The Faculty of Computing, Engineering and the Built Environment (CEBE, formerly the 
Faculty of Technology, Engineering and the Environment or TEE) is the technology department of Birmingham City University, England, covering engineering programmes. It is located in the City Centre campus in the eastern half of the Millennium Point complex. Spanning five stories of the £114 million complex in the developing Eastside district, the centre offers courses in undergraduate and postgraduate education.

History
From September 2000, the Faculty of CEBE was previously known as the Technology Innovation Centre, but during 2008, the faculty began the process of rebranding and was temporarily known as Technology Innovation and Development until autumn 2009 when TIC was renamed to the Faculty of Technology, Engineering and the Environment. The faculty now includes the Department of Computing which has combined with TIC's departments of software, networks, telecommunications and electronics; and the School of Property, Construction and Planning, forming four schools including School of Computing, Telecommunications and Networks (CTN); School of Digital Media Technology; School of Engineering, Design and Manufacturing Systems (EDMS); and School of Property, Construction and Planning. The rebranding coincides with the development of a new campus in the city's Eastside regeneration scheme. In 2014, the faculty was again rebranded to be the Faculty of CEBE.

School of Computing, Telecommunications and Networks (CTN)
The School of Computing, Telecommunications and Networks (CTN) runs academic subject disciplines such as electronics, embedded systems, telecommunications, networks, software engineering and games technology. It has developed both vocational and non-vocational learning, with blended distance teaching and learning approaches. The School includes a Centre for Software Engineering and a Centre for Cyber Security.

School of Digital Media Technology (DMT)
The School of Digital Media Technology (DMT) is one of 19 universities nationally, and the only one in the Midlands to have been granted Media Academy status. This accreditation is awarded by Skillset, the industry body that supports skills and training for the creative media industries by developing media education in the UK.

School of Engineering, Design and Manufacturing Systems (EDMS)
The School of Engineering, Design and Manufacturing Systems (EDMS) offers courses in engineering and related disciplines. There is a choice of 12 undergraduate and postgraduates courses ranging from BSc Motor Sports Technology to BEng Mechanical engineering and from MSc Automotive Calibration and Control to MSc Supply Chain Management.

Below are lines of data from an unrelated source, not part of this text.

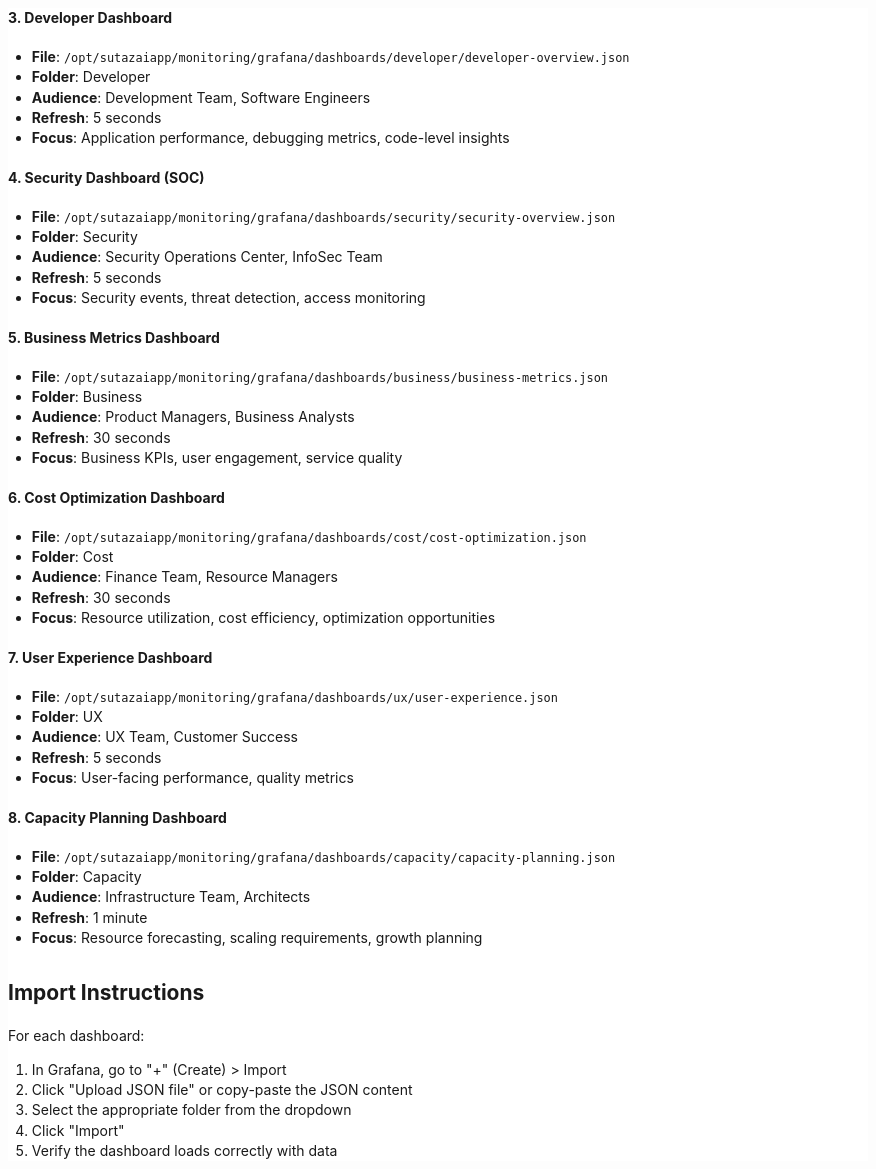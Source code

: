 #### 3. Developer Dashboard
- **File**: `/opt/sutazaiapp/monitoring/grafana/dashboards/developer/developer-overview.json`
- **Folder**: Developer
- **Audience**: Development Team, Software Engineers
- **Refresh**: 5 seconds
- **Focus**: Application performance, debugging metrics, code-level insights

#### 4. Security Dashboard (SOC)
- **File**: `/opt/sutazaiapp/monitoring/grafana/dashboards/security/security-overview.json`
- **Folder**: Security
- **Audience**: Security Operations Center, InfoSec Team
- **Refresh**: 5 seconds
- **Focus**: Security events, threat detection, access monitoring

#### 5. Business Metrics Dashboard
- **File**: `/opt/sutazaiapp/monitoring/grafana/dashboards/business/business-metrics.json`
- **Folder**: Business
- **Audience**: Product Managers, Business Analysts
- **Refresh**: 30 seconds
- **Focus**: Business KPIs, user engagement, service quality

#### 6. Cost Optimization Dashboard
- **File**: `/opt/sutazaiapp/monitoring/grafana/dashboards/cost/cost-optimization.json`
- **Folder**: Cost
- **Audience**: Finance Team, Resource Managers
- **Refresh**: 30 seconds
- **Focus**: Resource utilization, cost efficiency, optimization opportunities

#### 7. User Experience Dashboard
- **File**: `/opt/sutazaiapp/monitoring/grafana/dashboards/ux/user-experience.json`
- **Folder**: UX
- **Audience**: UX Team, Customer Success
- **Refresh**: 5 seconds
- **Focus**: User-facing performance, quality metrics

#### 8. Capacity Planning Dashboard
- **File**: `/opt/sutazaiapp/monitoring/grafana/dashboards/capacity/capacity-planning.json`
- **Folder**: Capacity
- **Audience**: Infrastructure Team, Architects
- **Refresh**: 1 minute
- **Focus**: Resource forecasting, scaling requirements, growth planning

## Import Instructions

For each dashboard:
1. In Grafana, go to "+" (Create) > Import
2. Click "Upload JSON file" or copy-paste the JSON content
3. Select the appropriate folder from the dropdown
4. Click "Import"
5. Verify the dashboard loads correctly with data
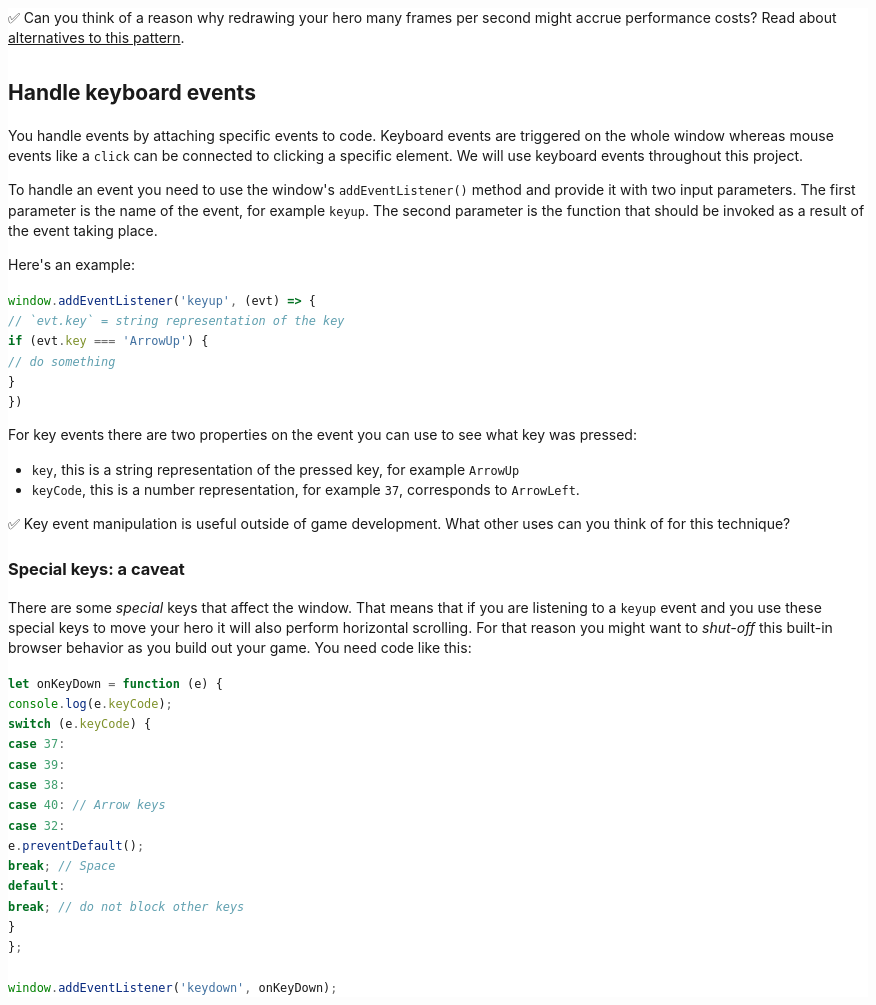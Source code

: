 ✅ Can you think of a reason why redrawing your hero many frames per second might accrue performance costs? Read about [alternatives to this pattern](https://developer.mozilla.org/en-US/docs/Web/API/Canvas_API/Tutorial/Optimizing_canvas).

## Handle keyboard events

You handle events by attaching specific events to code. Keyboard events are triggered on the whole window whereas mouse events like a `click` can be connected to clicking a specific element. We will use keyboard events throughout this project. 

To handle an event you need to use the window's `addEventListener()` method and provide it with two input parameters. The first parameter is the name of the event, for example `keyup`. The second parameter is the function that should be invoked as a result of the event taking place.  

Here's an example:

```javascript
window.addEventListener('keyup', (evt) => {
// `evt.key` = string representation of the key
if (evt.key === 'ArrowUp') {
// do something
}
})
```

For key events there are two properties on the event you can use to see what key was pressed:

  - `key`, this is a string representation of the pressed key, for example `ArrowUp`
  - `keyCode`, this is a number representation, for example `37`, corresponds to `ArrowLeft`.

✅ Key event manipulation is useful outside of game development. What other uses can you think of for this technique?

### Special keys: a caveat

There are some _special_ keys that affect the window. That means that if you are listening to a `keyup` event and you use these special keys to move your hero it will also perform horizontal scrolling. For that reason you might want to _shut-off_ this built-in browser behavior as you build out your game. You need code like this:

```javascript
let onKeyDown = function (e) {
console.log(e.keyCode);
switch (e.keyCode) {
case 37:
case 39:
case 38:
case 40: // Arrow keys
case 32:
e.preventDefault();
break; // Space
default:
break; // do not block other keys
}
};

window.addEventListener('keydown', onKeyDown);
```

The school has academic and research links with business and industry, such as Morgan Motors, and works with international technology and engineering solution partners such as PTC and Technosoft, providers of industry standard computer aided engineering (CAE) tools.

The Birmingham School of the Built Environment
The Birmingham School of the Built Environment, known as the school of Property, Construction and Planning prior to 2011, offers accredited courses at undergraduate and postgraduate level in surveying, construction, property, architectural technology and planning.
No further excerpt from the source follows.